Life may be a masquerade ball for some, but costumes are sewn for special occasions, not for daily use. Experiencing the prosaic as sublime is a central aspect of personal happiness because it allows us to find greater meaning in our daily lives. This is the reason I would like to write more about my social interactions, past, present and future. Only one obstacle stands in my way.


The limits of what I am willing to disclose in writing are dictated by the privacy of others, if not always my own. We breathe oxygen because no human being exists in a vacuum. The people and places in our lives define us just as much as we define them. Sharing our experience in this world without reference to those we care the most is a thankless task.

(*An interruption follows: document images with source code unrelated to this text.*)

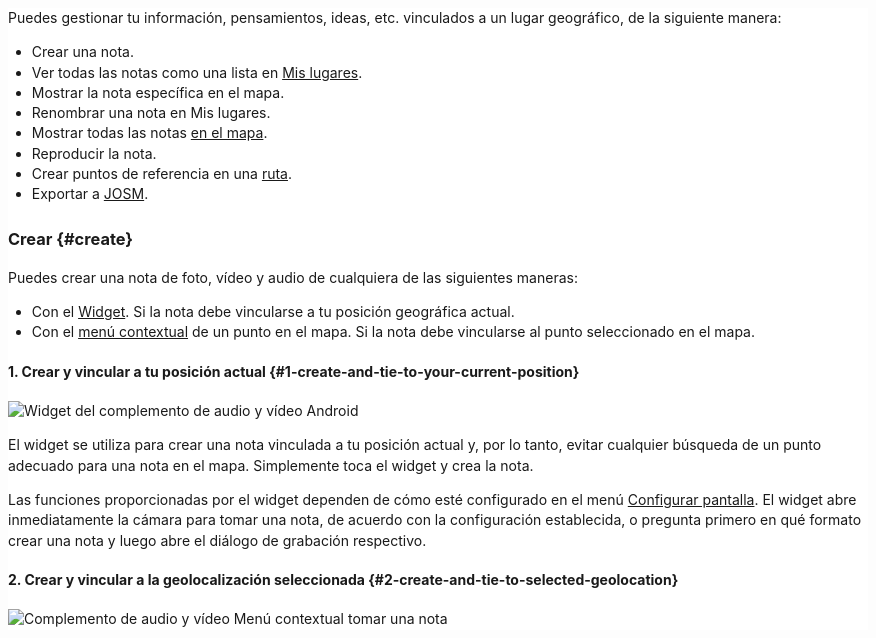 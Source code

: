 Puedes gestionar tu información, pensamientos, ideas, etc. vinculados a un lugar geográfico, de la siguiente manera:

- Crear una nota.
- Ver todas las notas como una lista en [Mis lugares](../personal/myplaces.md).
- Mostrar la nota específica en el mapa.
- Renombrar una nota en Mis lugares.
- Mostrar todas las notas [en el mapa](../map/configure-map-menu.md#map-data-layers).
- Reproducir la nota.
- Crear puntos de referencia en una [ruta](../plugins/trip-recording.md#gpx-file-details).
- Exportar a [JOSM](https://josm.openstreetmap.de/).


### Crear {#create}

Puedes crear una nota de foto, vídeo y audio de cualquiera de las siguientes maneras:

- Con el [Widget](../widgets/info-widgets.md#-audio-video-notes-widget-android). Si la nota debe vincularse a tu posición geográfica actual.
- Con el [menú contextual](../map/map-context-menu.md#-record-av-note-android) de un punto en el mapa. Si la nota debe vincularse al punto seleccionado en el mapa.


#### 1. Crear y vincular a tu posición actual {#1-create-and-tie-to-your-current-position}

<Tabs groupId="operating-systems" queryString="current-os">

<TabItem value="android" label="Android">

![Widget del complemento de audio y vídeo Android](@site/static/img/plugins/audio-video-notes/audio_video_plugin_widget_choice_android.png)

</TabItem>

</Tabs>

El widget <Translate android="true" ids="map_widget_av_notes"/> se utiliza para crear una nota vinculada a tu posición actual y, por lo tanto, evitar cualquier búsqueda de un punto adecuado para una nota en el mapa. Simplemente toca el widget y crea la nota.

Las funciones proporcionadas por el widget <Translate android="true" ids="map_widget_av_notes"/> dependen de cómo esté configurado en el menú [Configurar pantalla](../widgets/info-widgets.md#-audio-video-notes-widget-android). El widget abre inmediatamente la cámara para tomar una nota, de acuerdo con la configuración establecida, o pregunta primero en qué formato crear una nota y luego abre el diálogo de grabación respectivo.


#### 2. Crear y vincular a la geolocalización seleccionada {#2-create-and-tie-to-selected-geolocation}

<Tabs groupId="operating-systems" queryString="current-os">

<TabItem value="android" label="Android">

![Complemento de audio y vídeo Menú contextual tomar una nota](@site/static/img/plugins/audio-video-notes/context-menu-take-note.png)

</TabItem>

But there is a limit to what silence can censor. If nothing else, the impact that loved ones have in our lives is always reflected in who we are. In writing about ourselves, we are essentially writing about those who had a formative impact on our lives, so long as our words are true.


In this sense, writing is no different from people. The first quality to look for is sincerity. This is the sine qua non condition for all that follows because the foundation of any true relationship is trust. In its absence, life becomes a fiction of the worst kind, one completely devoid of meaning. Though lies seem to have a higher rate of return than the truth, every farce is eventually revealed for what it is, a terrible investment, as the current political climate so depressingly attests.


To command words that are true one must feel, experience and understand. One must live. This is what I intend to in the future. To write more about my life, while being mindful of the privacy of others, as well as my own. The dictionary cannot define any word that has real meaning, only life can. Mine has and still does.